Naturalmente, queste sono in parte intenzioni e non è detto che si traducano in fatti o comunque in fatti sufficienti a raggiungere gli obiettivi stabiliti di riduzione del debito. In particolare, nel caso della Germania la sentenza della Corte costituzionale del 15 novembre scorso getta un’ombra sulla solidità dell’impianto di bilancio del governo.[6] In ogni caso, sia la Germania che la Francia sembrano avere un modello che in linea di principio può essere considerato sostenibile.

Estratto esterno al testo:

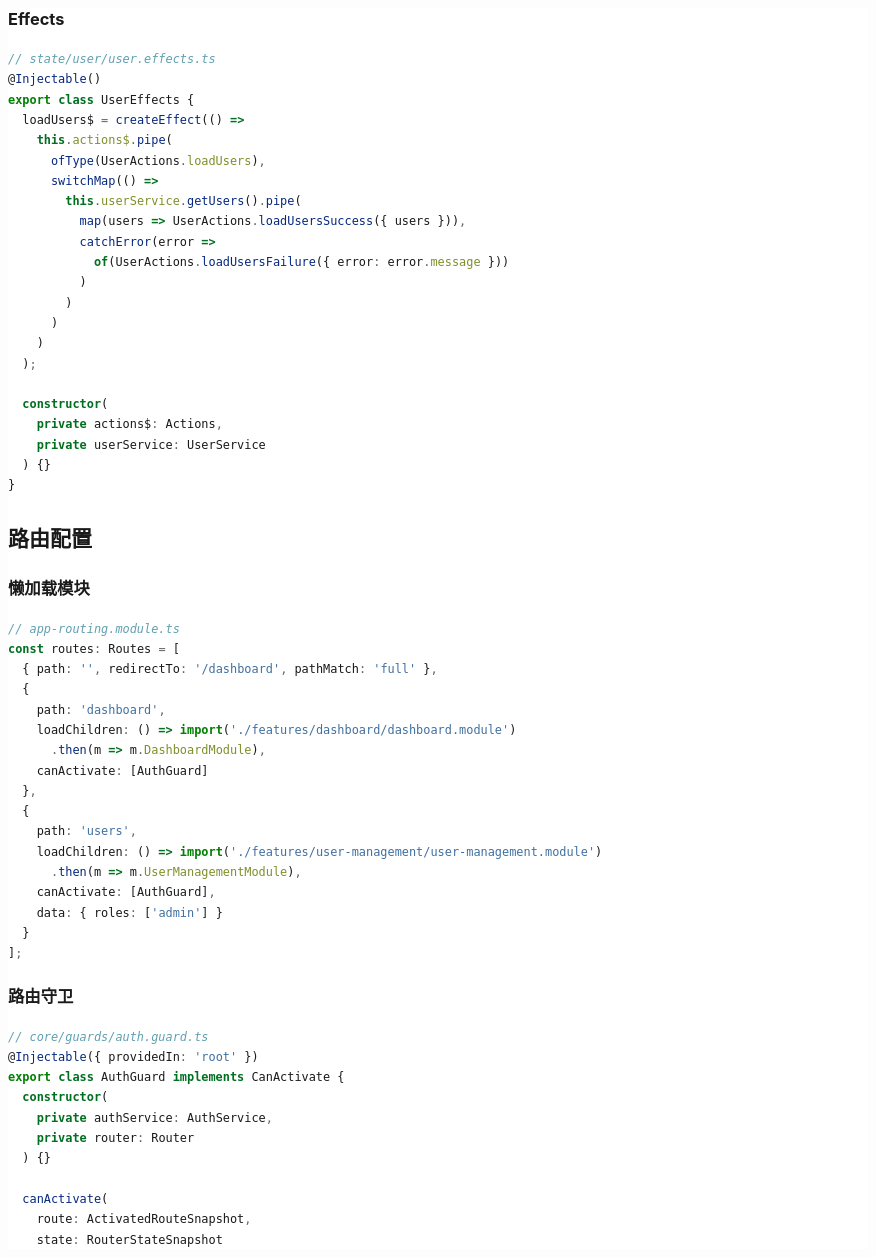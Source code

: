 
### Effects
```typescript
// state/user/user.effects.ts
@Injectable()
export class UserEffects {
  loadUsers$ = createEffect(() =>
    this.actions$.pipe(
      ofType(UserActions.loadUsers),
      switchMap(() =>
        this.userService.getUsers().pipe(
          map(users => UserActions.loadUsersSuccess({ users })),
          catchError(error => 
            of(UserActions.loadUsersFailure({ error: error.message }))
          )
        )
      )
    )
  );
  
  constructor(
    private actions$: Actions,
    private userService: UserService
  ) {}
}
```

## 路由配置

### 懒加载模块
```typescript
// app-routing.module.ts
const routes: Routes = [
  { path: '', redirectTo: '/dashboard', pathMatch: 'full' },
  {
    path: 'dashboard',
    loadChildren: () => import('./features/dashboard/dashboard.module')
      .then(m => m.DashboardModule),
    canActivate: [AuthGuard]
  },
  {
    path: 'users',
    loadChildren: () => import('./features/user-management/user-management.module')
      .then(m => m.UserManagementModule),
    canActivate: [AuthGuard],
    data: { roles: ['admin'] }
  }
];
```

### 路由守卫
```typescript
// core/guards/auth.guard.ts
@Injectable({ providedIn: 'root' })
export class AuthGuard implements CanActivate {
  constructor(
    private authService: AuthService,
    private router: Router
  ) {}
  
  canActivate(
    route: ActivatedRouteSnapshot,
    state: RouterStateSnapshot
```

L’Italia è invece in mezzo al guado perché non sembra aver deciso quale modello seguire in quanto cerca di aumentare la spesa e al tempo stesso ridurre la pressione fiscale, il che si traduce in un debito pubblico che non scende e verosimilmente, come ha previsto la Commissione europea, salirà già dal prossimo anno. Alla luce dell’alto debito pubblico dell’Italia, quella di rimanere in mezzo al guado non sembra un’alternativa possibile.
Appendice
[1] Si veda la nostra precedente nota: “Le tendenze di medio termine dei conti pubblici”.
[2] In Appendice i dati completi comprensivi anche del 2018. Le fonti sono la banca dati Eurostat per i dati storici e i Documenti Programmatici di Bilancio 2024 dei tre Paesi per i dati prospettici.

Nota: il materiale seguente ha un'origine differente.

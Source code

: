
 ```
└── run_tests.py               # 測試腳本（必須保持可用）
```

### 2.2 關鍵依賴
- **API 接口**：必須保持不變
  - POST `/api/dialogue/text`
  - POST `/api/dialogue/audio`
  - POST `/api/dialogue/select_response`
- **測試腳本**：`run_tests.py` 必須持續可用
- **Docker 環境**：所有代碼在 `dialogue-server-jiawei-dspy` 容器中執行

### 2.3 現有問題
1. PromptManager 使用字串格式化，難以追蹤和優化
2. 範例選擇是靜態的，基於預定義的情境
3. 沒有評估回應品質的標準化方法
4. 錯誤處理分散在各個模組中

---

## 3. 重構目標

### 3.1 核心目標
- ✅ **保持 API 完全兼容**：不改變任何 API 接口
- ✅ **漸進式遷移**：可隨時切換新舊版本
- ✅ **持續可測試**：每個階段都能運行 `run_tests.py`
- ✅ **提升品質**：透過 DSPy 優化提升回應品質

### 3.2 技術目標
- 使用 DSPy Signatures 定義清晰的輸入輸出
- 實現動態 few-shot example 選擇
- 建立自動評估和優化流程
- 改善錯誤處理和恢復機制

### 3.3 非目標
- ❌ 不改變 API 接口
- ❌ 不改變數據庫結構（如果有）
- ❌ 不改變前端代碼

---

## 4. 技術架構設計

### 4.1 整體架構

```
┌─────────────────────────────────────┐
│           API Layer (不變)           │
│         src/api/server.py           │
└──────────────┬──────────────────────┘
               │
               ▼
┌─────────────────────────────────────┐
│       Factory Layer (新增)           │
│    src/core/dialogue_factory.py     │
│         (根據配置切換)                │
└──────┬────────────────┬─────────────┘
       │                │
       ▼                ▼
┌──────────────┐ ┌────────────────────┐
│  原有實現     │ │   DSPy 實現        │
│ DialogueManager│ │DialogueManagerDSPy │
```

[3] Nel Documento Programmatico di Bilancio della Germania, il deficit del 2024 viene approssimato a 2,0 per cento, malgrado la differenza fra le uscite e le entrate risulti essere 1,8 per cento.
[4] Dalla Fig. 1 si vede anche che il peggioramento del bilancio nel 2020 rispetto al 2019 è molto più marcato in Italia (-8,1 per cento del Pil) che in Francia (-5,9 per cento) e in Germania (-5,8 per cento). Indagando su una differenza tanto grande a fronte di situazioni sostanzialmente analoghe, è emerso che, in base ai dati ufficiali, il cosiddetto SFA (Stock Flow Adjustment) registra un salto sino al 3,2 per cento in Francia e al 3,7 per cento in Germania. Il che comporta che la variazione del debito pubblico è pari a +12,2 punti percentuali di Pil in Francia, +9,8 in Italia e +8,0 in Germania.
[5] Nelle tabelle del conto economico della PA, la pressione fiscale è la somma delle voci da 1.1 a 1.4.
[6] La sentenza dichiara illegittimo l’utilizzo di un fondo di 60 miliardi di euro creato nel 2022 per finanziare le spese del 2023 e degli anni successivi. Ciò ha indotto il governo a prorogare retroattivamente lo stato di emergenza al 2023, in modo da non essere costretto ad applicare il vincolo costituzionale del cosiddetto “freno al debito”, che comporta un deficit federale, aggiustato per il ciclo, non superiore allo 0,35 per cento del Pil. Si veda in proposito il policy brief di Carlo Bastasin del 19 novembre 2023.